BACKGROUND: Thromboprophylaxis for ambulatory patients with cancer is effective, although uncertainties remain on who should be targeted. Using D-dimer values from individuals enrolled to the AVERT trial, we sought to identify and validate a more efficient venous thromboembolism (VTE) risk threshold for thromboprophylaxis.
MATERIALS AND METHODS: The AVERT trial compared thromboprophylaxis with apixaban with placebo among patients with cancer with a Khorana Risk Score ≥2. The D-dimer measured at randomization was used to calculate an individualized 6-month VTE risk using the validated CATScore. A modified intention-to-treat analysis was used to assess efficacy (VTE) and safety (major and overall bleeding) in the (a) complete cohort and (b) ≥8% and < 8% 6-month VTE risk thresholds.
RESULTS: Five hundred seventy-four patients were randomized in the AVERT trial; 466 (81%) with baseline D-dimer were included in the study. Two hundred thirty-seven subjects received apixaban; 229 received placebo. In the complete cohort, there were 13 (5.5%) VTE events in the apixaban arm compared with 26 (11.4%) events in the placebo arm (adjusted hazard ratio [aHR] 0.49 [0.25-0.95], p < .05). Number needed to treat (NNT) to prevent one VTE = 17. Eighty-two (35%) and 72 (31%) patients in the apixaban and placebo arms, respectively, had a 6-month VTE risk ≥8%. In this subgroup, 7 (8.4%) VTE events occurred with apixaban and 19 (26.3%) events with placebo (aHR 0.33 [0.14-0.81], p < .05), NNT = 6. Individuals with a VTE risk <8% derived no benefit from apixaban thromboprophylaxis (aHR 0.89 [0.30-2.65), p = .84).
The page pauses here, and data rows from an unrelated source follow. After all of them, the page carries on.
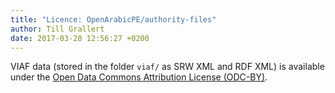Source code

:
 ```yaml
---
title: "Licence: OpenArabicPE/authority-files"
author: Till Grallert
date: 2017-03-28 12:56:27 +0200
---
```


VIAF data (stored in the folder `viaf/` as SRW XML and RDF XML) is available under the [Open Data Commons Attribution License (ODC-BY)](https://opendatacommons.org/licenses/by/).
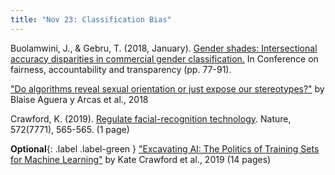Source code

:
 ```yaml
---
title: "Nov 23: Classification Bias"
---
```


Buolamwini, J., & Gebru, T. (2018, January). [Gender shades: Intersectional accuracy disparities in commercial gender classification.](https://drive.google.com/file/d/1VRONFLJ9M9vhTaZLenoR8kUoStlxBXIY/view?usp=sharing) In Conference on fairness, accountability and transparency (pp. 77-91).

["Do algorithms reveal sexual orientation or just expose our stereotypes?"](https://medium.com/@blaisea/do-algorithms-reveal-sexual-orientation-or-just-expose-our-stereotypes-d998fafdf477) by Blaise Aguera y Arcas et al., 2018

Crawford, K. (2019). [Regulate facial-recognition technology](https://drive.google.com/file/d/1dNXxASVAOh7sjfyAxm7B3k1BnPLJ350h/view?usp=sharing). Nature, 572(7771), 565-565. (1 page)

**Optional**{: .label .label-green } ["Excavating AI: The Politics of Training Sets for Machine Learning"](https://www.excavating.ai/) by Kate Crawford et al., 2019 (14 pages)

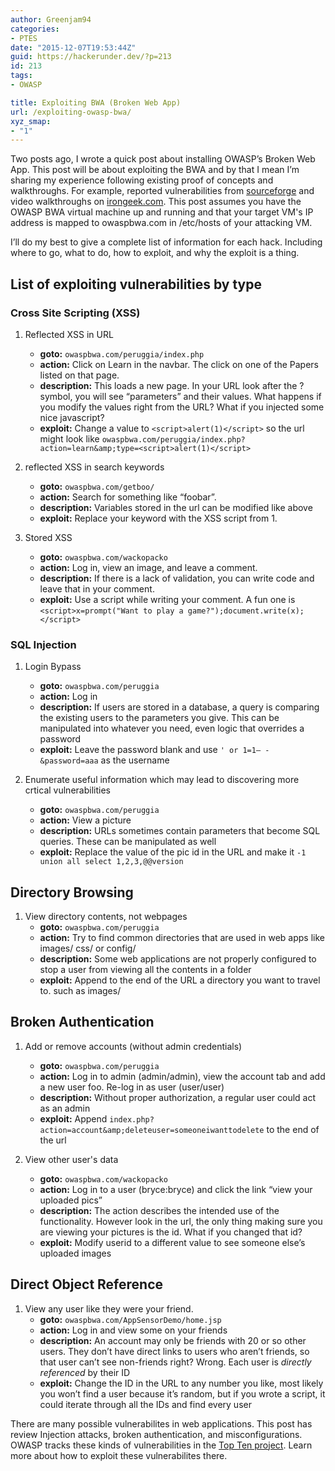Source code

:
 ```yaml
---
author: Greenjam94
categories:
- PTES
date: "2015-12-07T19:53:44Z"
guid: https://hackerunder.dev/?p=213
id: 213
tags:
- OWASP

title: Exploiting BWA (Broken Web App)
url: /exploiting-owasp-bwa/
xyz_smap:
- "1"
---
```


Two posts ago, I wrote a quick post about  installing OWASP’s Broken Web App.
This post will be about exploiting the BWA and by that I mean I’m sharing my experience following existing proof of concepts and walkthroughs. For example, reported vulnerabilities from [sourceforge](http://sourceforge.net/p/owaspbwa/tickets/?source=navbar) and video walkthroughs on [irongeek.com](http://www.irongeek.com/i.php?page=videos/web-application-pen-testing-tutorials-with-mutillidae). This post assumes you have the OWASP BWA virtual machine up and running and that your target VM's IP address is mapped to owaspbwa.com in /etc/hosts of your attacking VM.

I’ll do my best to give a complete list of information for each hack. Including where to go, what to do, how to exploit, and why the exploit is a thing.

## List of exploiting vulnerabilities by type

### Cross Site Scripting (XSS)

1. Reflected XSS in URL
    - **goto:** `owaspbwa.com/peruggia/index.php`
    - **action:** Click on Learn in the navbar. The click on one of the Papers listed on that page.
    - **description:** This loads a new page. In your URL look after the ? symbol, you will see “parameters” and their values. What happens if you modify the values right from the URL? What if you injected some nice javascript?
    - **exploit:** Change a value to `<script>alert(1)</script>` so the url might look like `owaspbwa.com/peruggia/index.php?action=learn&amp;type=<script>alert(1)</script>`

2. reflected XSS in search keywords
    - **goto:** `owaspbwa.com/getboo/`
    - **action:** Search for something like “foobar”.
    - **description:** Variables stored in the url can be modified like above
    - **exploit:** Replace your keyword with the XSS script from 1.

3. Stored XSS 
    - **goto:** `owaspbwa.com/wackopacko`
    - **action:** Log in, view an image, and leave a comment.
    - **description:** If there is a lack of validation, you can write code and leave that in your comment.
    - **exploit:** Use a script while writing your comment. A fun one is `<script>x=prompt("Want to play a game?");document.write(x);</script>`

### SQL Injection

1. Login Bypass 
    - **goto:** `owaspbwa.com/peruggia`
    - **action:** Log in
    - **description:** If users are stored in a database, a query is comparing the existing users to the parameters you give. This can be manipulated into whatever you need, even logic that overrides a password
    - **exploit:** Leave the password blank and use `' or 1=1– -&password=aaa` as the username

2. Enumerate useful information which may lead to discovering more crtical vulnerabilities  
    - **goto:** `owaspbwa.com/peruggia`
    - **action:** View a picture
    - **description:** URLs sometimes contain parameters that become SQL queries. These can be manipulated as well
    - **exploit:** Replace the value of the pic id in the URL and make it `-1 union all select 1,2,3,@@version`

## Directory Browsing

1. View directory contents, not webpages 
    - **goto:** `owaspbwa.com/peruggia`
    - **action:** Try to find common directories that are used in web apps like images/ css/ or config/
    - **description:** Some web applications are not properly configured to stop a user from viewing all the contents in a folder
    - **exploit:** Append to the end of the URL a directory you want to travel to. such as images/

## Broken Authentication

1. Add or remove accounts (without admin credentials) 
    - **goto:** `owaspbwa.com/peruggia`
    - **action:** Log in to admin (admin/admin), view the account tab and add a new user foo. Re-log in as user (user/user)
    - **description:** Without proper authorization, a regular user could act as an admin
    - **exploit:** Append `index.php?action=account&amp;deleteuser=someoneiwanttodelete` to the end of the url

2. View other user's data 
    - **goto:** `owaspbwa.com/wackopacko`
    - **action:** Log in to a user (bryce:bryce) and click the link “view your uploaded pics”
    - **description:** The action describes the intended use of the functionality. However look in the url, the only thing making sure you are viewing your pictures is the id. What if you changed that id?
    - **exploit:** Modify userid to a different value to see someone else’s uploaded images

## Direct Object Reference

1. View any user like they were your friend. 
    - **goto:** `owaspbwa.com/AppSensorDemo/home.jsp`
    - **action:** Log in and view some on your friends
    - **description:** An account may only be friends with 20 or so other users. They don’t have direct links to users who aren’t friends, so that user can’t see non-friends right? Wrong. Each user is *directly referenced* by their ID
    - **exploit:** Change the ID in the URL to any number you like, most likely you won’t find a user because it’s random, but if you wrote a script, it could iterate through all the IDs and find every user

There are many possible vulnerabilites in web applications. This post has review Injection attacks, broken authentication, and misconfigurations. OWASP tracks these kinds of vulnerabilities in the [Top Ten project](https://owasp.org/www-project-top-ten/). Learn more about how to exploit these vulnerabilites there.
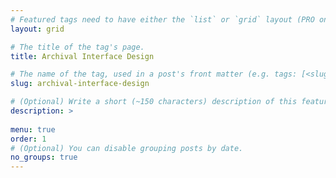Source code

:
 ```yaml
---
# Featured tags need to have either the `list` or `grid` layout (PRO only).
layout: grid

# The title of the tag's page.
title: Archival Interface Design

# The name of the tag, used in a post's front matter (e.g. tags: [<slug>]).
slug: archival-interface-design

# (Optional) Write a short (~150 characters) description of this featured tag.
description: >
 
menu: true
order: 1
# (Optional) You can disable grouping posts by date.
no_groups: true
---
```

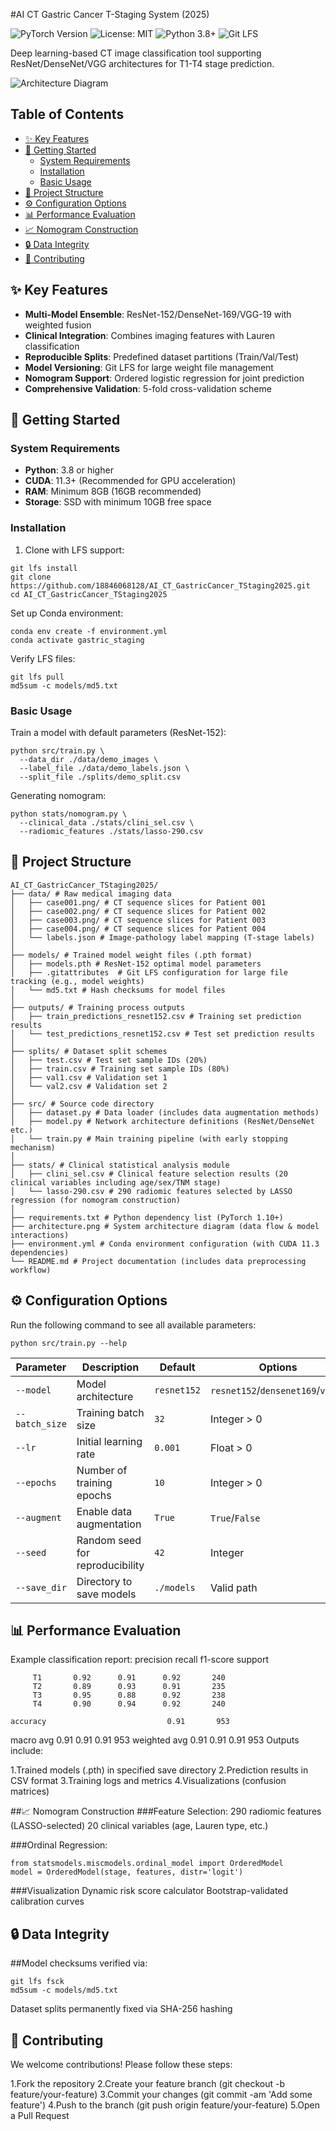#AI CT Gastric Cancer T-Staging System (2025)

![PyTorch Version](https://img.shields.io/badge/PyTorch-2.0+-red.svg)
![License: MIT](https://img.shields.io/badge/License-MIT-yellow.svg)
![Python 3.8+](https://img.shields.io/badge/Python-3.8%2B-blue.svg)
![Git LFS](https://img.shields.io/badge/Git%20LFS-Enabled-green.svg)

Deep learning-based CT image classification tool supporting ResNet/DenseNet/VGG architectures for T1-T4 stage prediction.

![Architecture Diagram](architecture.png)

## Table of Contents
- [✨ Key Features](#-key-features)
- [🚀 Getting Started](#-getting-started)
  - [System Requirements](#system-requirements)
  - [Installation](#installation)
  - [Basic Usage](#basic-usage)
- [📁 Project Structure](#-project-structure)
- [⚙️ Configuration Options](#️-configuration-options)
- [📊 Performance Evaluation](#-performance-evaluation)
- [📈 Nomogram Construction](#-nomogram-construction)
- [🔒 Data Integrity](#-data-integrity)
- [🤝 Contributing](#-contributing)

## ✨ Key Features
- **Multi-Model Ensemble**: ResNet-152/DenseNet-169/VGG-19 with weighted fusion
- **Clinical Integration**: Combines imaging features with Lauren classification
- **Reproducible Splits**: Predefined dataset partitions (Train/Val/Test)
- **Model Versioning**: Git LFS for large weight file management
- **Nomogram Support**: Ordered logistic regression for joint prediction
- **Comprehensive Validation**: 5-fold cross-validation scheme

## 🚀 Getting Started

### System Requirements
- **Python**: 3.8 or higher
- **CUDA**: 11.3+ (Recommended for GPU acceleration)
- **RAM**: Minimum 8GB (16GB recommended)
- **Storage**: SSD with minimum 10GB free space

### Installation
1. Clone with LFS support:

```
git lfs install
git clone https://github.com/18846068128/AI_CT_GastricCancer_TStaging2025.git
cd AI_CT_GastricCancer_TStaging2025
```

Set up Conda environment:

```
conda env create -f environment.yml
conda activate gastric_staging
```

Verify LFS files:

```
git lfs pull
md5sum -c models/md5.txt
```

### Basic Usage
Train a model with default parameters (ResNet-152):

```
python src/train.py \
  --data_dir ./data/demo_images \
  --label_file ./data/demo_labels.json \
  --split_file ./splits/demo_split.csv
```

Generating nomogram:

```
python stats/nomogram.py \
  --clinical_data ./stats/clini_sel.csv \
  --radiomic_features ./stats/lasso-290.csv
```

## 📁 Project Structure

```
AI_CT_GastricCancer_TStaging2025/
├── data/ # Raw medical imaging data
│   ├── case001.png/ # CT sequence slices for Patient 001
│   ├── case002.png/ # CT sequence slices for Patient 002
│   ├── case003.png/ # CT sequence slices for Patient 003
│   ├── case004.png/ # CT sequence slices for Patient 004
│   └── labels.json # Image-pathology label mapping (T-stage labels)
│
├── models/ # Trained model weight files (.pth format)
│   ├── models.pth # ResNet-152 optimal model parameters
│   ├── .gitattributes  # Git LFS configuration for large file tracking (e.g., model weights)
│   └── md5.txt # Hash checksums for model files
│
├── outputs/ # Training process outputs
│   ├── train_predictions_resnet152.csv # Training set prediction results
│   └── test_predictions_resnet152.csv # Test set prediction results
│
├── splits/ # Dataset split schemes
│   ├── test.csv # Test set sample IDs (20%)
│   ├── train.csv # Training set sample IDs (80%)
│   ├── val1.csv # Validation set 1
│   └── val2.csv # Validation set 2
│
├── src/ # Source code directory
│   ├── dataset.py # Data loader (includes data augmentation methods)
│   ├── model.py # Network architecture definitions (ResNet/DenseNet etc.)
│   └── train.py # Main training pipeline (with early stopping mechanism)
│
├── stats/ # Clinical statistical analysis module
│   ├── clini_sel.csv # Clinical feature selection results (20 clinical variables including age/sex/TNM stage)
│   └── lasso-290.csv # 290 radiomic features selected by LASSO regression (for nomogram construction)
│
├── requirements.txt # Python dependency list (PyTorch 1.10+)
├── architecture.png # System architecture diagram (data flow & model interactions)
├── environment.yml # Conda environment configuration (with CUDA 11.3 dependencies)
└── README.md # Project documentation (includes data preprocessing workflow)
```

## ⚙️ Configuration Options
Run the following command to see all available parameters:

```
python src/train.py --help
```

| Parameter    | Description                     | Default      | Options                     |
|--------------|---------------------------------|--------------|-----------------------------|
| `--model`    | Model architecture              | `resnet152`  | `resnet152`/`densenet169`/`vgg19` |
| `--batch_size` | Training batch size            | `32`         | Integer > 0                 |
| `--lr`       | Initial learning rate           | `0.001`      | Float > 0                   |
| `--epochs`   | Number of training epochs       | `10`         | Integer > 0                 |
| `--augment`  | Enable data augmentation        | `True`       | `True`/`False`              |
| `--seed`     | Random seed for reproducibility | `42`         | Integer                     |
| `--save_dir` | Directory to save models        | `./models`   | Valid path                  |

## 📊 Performance Evaluation
Example classification report:
              precision    recall  f1-score   support

         T1       0.92      0.91      0.92       240
         T2       0.89      0.93      0.91       235
         T3       0.95      0.88      0.92       238
         T4       0.90      0.94      0.92       240

    accuracy                           0.91       953
   macro avg       0.91      0.91      0.91       953
weighted avg       0.91      0.91      0.91       953
Outputs include:

1.Trained models (.pth) in specified save directory
2.Prediction results in CSV format
3.Training logs and metrics
4.Visualizations (confusion matrices)

##📈 Nomogram Construction
###Feature Selection:
290 radiomic features (LASSO-selected)
20 clinical variables (age, Lauren type, etc.)

###Ordinal Regression:

```
from statsmodels.miscmodels.ordinal_model import OrderedModel
model = OrderedModel(stage, features, distr='logit')
```

###Visualization
Dynamic risk score calculator
Bootstrap-validated calibration curves
## 🔒 Data Integrity
##Model checksums verified via:

```
git lfs fsck
md5sum -c models/md5.txt
```

Dataset splits permanently fixed via SHA-256 hashing
## 🤝 Contributing
We welcome contributions! Please follow these steps:

1.Fork the repository
2.Create your feature branch (git checkout -b feature/your-feature)
3.Commit your changes (git commit -am 'Add some feature')
4.Push to the branch (git push origin feature/your-feature)
5.Open a Pull Request
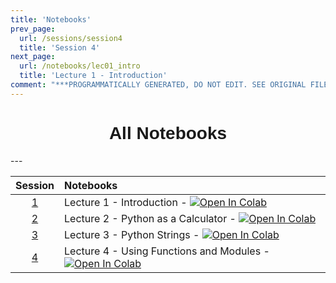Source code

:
 ```yaml
---
title: 'Notebooks'
prev_page:
  url: /sessions/session4
  title: 'Session 4'
next_page:
  url: /notebooks/lec01_intro
  title: 'Lecture 1 - Introduction'
comment: "***PROGRAMMATICALLY GENERATED, DO NOT EDIT. SEE ORIGINAL FILES IN /content***"
---
```

<h1  style="font-family:  Verdana,  Geneva,  sans-serif;  text-align:center;">All  Notebooks</h1> 
--- 

|  Session  |  Notebooks  |
|  :---:  |  :-----  |
|  [1](https://rpi-data.github.io/csci1100//sessions/session1)  |  Lecture  1  -  Introduction  -  [![Open  In  Colab](https://colab.research.google.com/assets/colab-badge.svg)]()  |
|  [2](https://rpi-data.github.io/csci1100//sessions/session2)  |  Lecture  2  -  Python  as  a  Calculator  -  [![Open  In  Colab](https://colab.research.google.com/assets/colab-badge.svg)]()  |
|  [3](https://rpi-data.github.io/csci1100//sessions/session3)  |  Lecture  3  -  Python  Strings  -  [![Open  In  Colab](https://colab.research.google.com/assets/colab-badge.svg)]()  |
|  [4](https://rpi-data.github.io/csci1100//sessions/session4)  |  Lecture  4  -  Using  Functions  and  Modules  -  [![Open  In  Colab](https://colab.research.google.com/assets/colab-badge.svg)]()  |
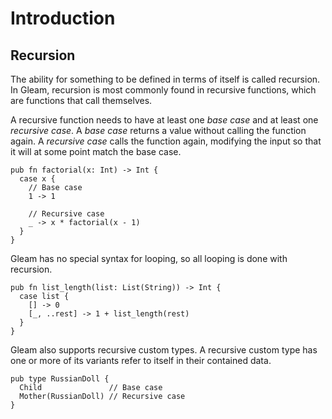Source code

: # Introduction

## Recursion

The ability for something to be defined in terms of itself is called recursion. In Gleam, recursion is most commonly found in recursive functions, which are functions that call themselves.

A recursive function needs to have at least one _base case_ and at least one _recursive case_. A _base case_ returns a value without calling the function again. A _recursive case_ calls the function again, modifying the input so that it will at some point match the base case.

```gleam
pub fn factorial(x: Int) -> Int {
  case x {
    // Base case
    1 -> 1

    // Recursive case
    _ -> x * factorial(x - 1)
  }
}
```

Gleam has no special syntax for looping, so all looping is done with recursion.

```gleam
pub fn list_length(list: List(String)) -> Int {
  case list {
    [] -> 0
    [_, ..rest] -> 1 + list_length(rest)
  }
}
```

Gleam also supports recursive custom types. A recursive custom type has one or more of its variants refer to itself in their contained data.

```gleam
pub type RussianDoll {
  Child               // Base case
  Mother(RussianDoll) // Recursive case
}
```
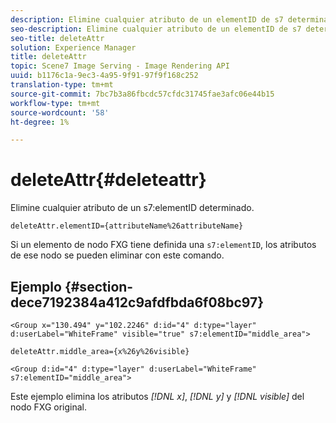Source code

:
 ```yaml
---
description: Elimine cualquier atributo de un elementID de s7 determinado.
seo-description: Elimine cualquier atributo de un elementID de s7 determinado.
seo-title: deleteAttr
solution: Experience Manager
title: deleteAttr
topic: Scene7 Image Serving - Image Rendering API
uuid: b1176c1a-9ec3-4a95-9f91-97f9f168c252
translation-type: tm+mt
source-git-commit: 7bc7b3a86fbcdc57cfdc31745fae3afc06e44b15
workflow-type: tm+mt
source-wordcount: '58'
ht-degree: 1%

---
```



# deleteAttr{#deleteattr}

Elimine cualquier atributo de un s7:elementID determinado.

`deleteAttr.elementID={attributeName%26attributeName}`

Si un elemento de nodo FXG tiene definida una `s7:elementID`, los atributos de ese nodo se pueden eliminar con este comando.

## Ejemplo {#section-dece7192384a412c9afdfbda6f08bc97}

`<Group x="130.494" y="102.2246" d:id="4" d:type="layer" d:userLabel="WhiteFrame" visible="true" s7:elementID="middle_area">`

`deleteAttr.middle_area={x%26y%26visible}`

`<Group d:id="4" d:type="layer" d:userLabel="WhiteFrame" s7:elementID="middle_area">`

Este ejemplo elimina los atributos *[!DNL x]*, *[!DNL y]* y *[!DNL visible]* del nodo FXG original.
Increased rates of overall bleeding were observed with apixaban in both the complete (aHR 2.11 [1.09-4.09], p < .05) and ≥ 8% predicted risk cohorts (aHR 2.87 [0.91-9.13], p = .07).
CONCLUSION: A 6-month VTE risk threshold of ≥8% increases the efficiency of risk-targeted thromboprophylaxis in ambulatory patients with cancer. IMPLICATIONS FOR PRACTICE: Ambulatory patients with cancer receiving chemotherapy have an increased risk of venous thromboembolism (VTE). A Khorana Risk Score (KRS) ≥2 is currently the suggested threshold for thromboprophylaxis. Using baseline D-dimer values from individuals enrolled to the AVERT trial, this retrospective validation study identifies a 6-month VTE risk of ≥8% as a more efficient threshold for thromboprophylaxis. At this threshold, the number needed to treat to prevent one VTE is 6, compared with 17 when using a KRS ≥2. Conversely, individuals with a predicted risk of <8% derive no clinical benefit from thromboprophylaxis. Future prospective studies should validate this threshold for outpatient thromboprophylaxis. © AlphaMed Press 2020.

Entities:  

Keywords:  Apixaban; Cancer-associated thrombosis; D-dimer; Thromboprophylaxis; Venous thromboembolism

Mesh:

Substances:

Year:  2020        PMID: 32969580      PMCID: PMC7938400          DOI: 10.1002/onco.13540

Source DB:  PubMed          Journal:  Oncologist        ISSN: 1083-7159


  29 in total

Review 1.  The cost of dichotomising continuous variables.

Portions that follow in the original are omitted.